> [ACTIVITY] Where an image appears in the data, omit it and reproduce the rest exactly.

(Pictures paired with source code)
------------------------------------
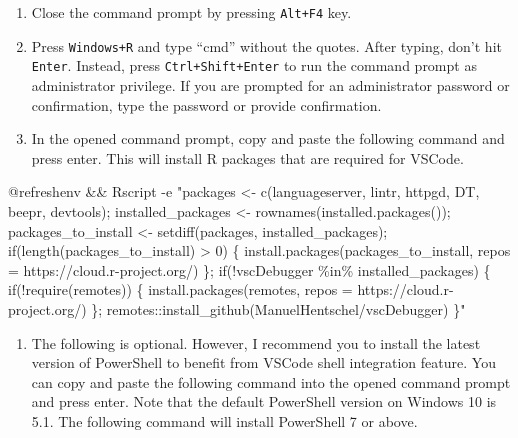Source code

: \documentclass[
  letterpaper,
  DIV=11,
  numbers=noendperiod]{scrartcl}
\newenvironment{Shaded}{\begin{snugshade}}{\end{snugshade}}
\newcommand{\NormalTok}[1]{\textcolor[rgb]{0.00,0.23,0.31}{#1}}
\newcommand{\SpecialCharTok}[1]{\textcolor[rgb]{0.37,0.37,0.37}{#1}}
\newcommand{\StringTok}[1]{\textcolor[rgb]{0.13,0.47,0.30}{#1}}
\providecommand{\tightlist}{%
  \setlength{\itemsep}{0pt}\setlength{\parskip}{0pt}}\usepackage{longtable,booktabs,array}
\begin{document}
\begin{enumerate}
\def\labelenumi{\arabic{enumi}.}
\setcounter{enumi}{4}
\item
  Close the command prompt by pressing \texttt{Alt+F4} key.
\item
  Press \texttt{Windows+R} and type ``cmd'' without the quotes. After
  typing, don't hit \texttt{Enter}. Instead, press
  \texttt{Ctrl+Shift+Enter} to run the command prompt as administrator
  privilege. If you are prompted for an administrator password or
  confirmation, type the password or provide confirmation.
\item
  In the opened command prompt, copy and paste the following command and
  press enter. This will install R packages that are required for
  VSCode.
\end{enumerate}

\begin{Shaded}
\begin{Highlighting}[]
\SpecialCharTok{@}\NormalTok{refreshenv }\SpecialCharTok{\&\&}\NormalTok{ Rscript }\SpecialCharTok{{-}}\NormalTok{e }\StringTok{"packages \textless{}{-} c(\textquotesingle{}languageserver\textquotesingle{}, \textquotesingle{}lintr\textquotesingle{}, \textquotesingle{}httpgd\textquotesingle{}, \textquotesingle{}DT\textquotesingle{}, \textquotesingle{}beepr\textquotesingle{}, \textquotesingle{}devtools\textquotesingle{}); installed\_packages \textless{}{-} rownames(installed.packages()); packages\_to\_install \textless{}{-} setdiff(packages, installed\_packages); if(length(packages\_to\_install) \textgreater{} 0) \{ install.packages(packages\_to\_install, repos = \textquotesingle{}https://cloud.r{-}project.org/\textquotesingle{}) \}; if(!\textquotesingle{}vscDebugger\textquotesingle{} \%in\% installed\_packages) \{ if(!require(remotes)) \{ install.packages(\textquotesingle{}remotes\textquotesingle{}, repos = \textquotesingle{}https://cloud.r{-}project.org/\textquotesingle{}) \}; remotes::install\_github(\textquotesingle{}ManuelHentschel/vscDebugger\textquotesingle{}) \}"}
\end{Highlighting}
\end{Shaded}

\begin{enumerate}
\def\labelenumi{\arabic{enumi}.}
\setcounter{enumi}{7}
\tightlist
\item
  The following is optional. However, I recommend you to install the
  latest version of PowerShell to benefit from VSCode shell integration
  feature. You can copy and paste the following command into the opened
  command prompt and press enter. Note that the default PowerShell
  version on Windows 10 is 5.1. The following command will install
  PowerShell 7 or above.
\end{enumerate}
\end{document}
------------------------------------
> [REPLY TO THE EXERCISE]
Source code

: \documentclass[
  letterpaper,
  DIV=11,
  numbers=noendperiod]{scrartcl}
\newenvironment{Shaded}{\begin{snugshade}}{\end{snugshade}}
\newcommand{\NormalTok}[1]{\textcolor[rgb]{0.00,0.23,0.31}{#1}}
\newcommand{\SpecialCharTok}[1]{\textcolor[rgb]{0.37,0.37,0.37}{#1}}
\newcommand{\StringTok}[1]{\textcolor[rgb]{0.13,0.47,0.30}{#1}}
\providecommand{\tightlist}{%
  \setlength{\itemsep}{0pt}\setlength{\parskip}{0pt}}\usepackage{longtable,booktabs,array}
\begin{document}
\begin{enumerate}
\def\labelenumi{\arabic{enumi}.}
\setcounter{enumi}{4}
\item
  Close the command prompt by pressing \texttt{Alt+F4} key.
\item
  Press \texttt{Windows+R} and type ``cmd'' without the quotes. After
  typing, don't hit \texttt{Enter}. Instead, press
  \texttt{Ctrl+Shift+Enter} to run the command prompt as administrator
  privilege. If you are prompted for an administrator password or
  confirmation, type the password or provide confirmation.
\item
  In the opened command prompt, copy and paste the following command and
  press enter. This will install R packages that are required for
  VSCode.
\end{enumerate}

\begin{Shaded}
\begin{Highlighting}[]
\SpecialCharTok{@}\NormalTok{refreshenv }\SpecialCharTok{\&\&}\NormalTok{ Rscript }\SpecialCharTok{{-}}\NormalTok{e }\StringTok{"packages \textless{}{-} c(\textquotesingle{}languageserver\textquotesingle{}, \textquotesingle{}lintr\textquotesingle{}, \textquotesingle{}httpgd\textquotesingle{}, \textquotesingle{}DT\textquotesingle{}, \textquotesingle{}beepr\textquotesingle{}, \textquotesingle{}devtools\textquotesingle{}); installed\_packages \textless{}{-} rownames(installed.packages()); packages\_to\_install \textless{}{-} setdiff(packages, installed\_packages); if(length(packages\_to\_install) \textgreater{} 0) \{ install.packages(packages\_to\_install, repos = \textquotesingle{}https://cloud.r{-}project.org/\textquotesingle{}) \}; if(!\textquotesingle{}vscDebugger\textquotesingle{} \%in\% installed\_packages) \{ if(!require(remotes)) \{ install.packages(\textquotesingle{}remotes\textquotesingle{}, repos = \textquotesingle{}https://cloud.r{-}project.org/\textquotesingle{}) \}; remotes::install\_github(\textquotesingle{}ManuelHentschel/vscDebugger\textquotesingle{}) \}"}
\end{Highlighting}
\end{Shaded}

\begin{enumerate}
\def\labelenumi{\arabic{enumi}.}
\setcounter{enumi}{7}
\tightlist
\item
  The following is optional. However, I recommend you to install the
  latest version of PowerShell to benefit from VSCode shell integration
  feature. You can copy and paste the following command into the opened
  command prompt and press enter. Note that the default PowerShell
  version on Windows 10 is 5.1. The following command will install
  PowerShell 7 or above.
\end{enumerate}
\end{document}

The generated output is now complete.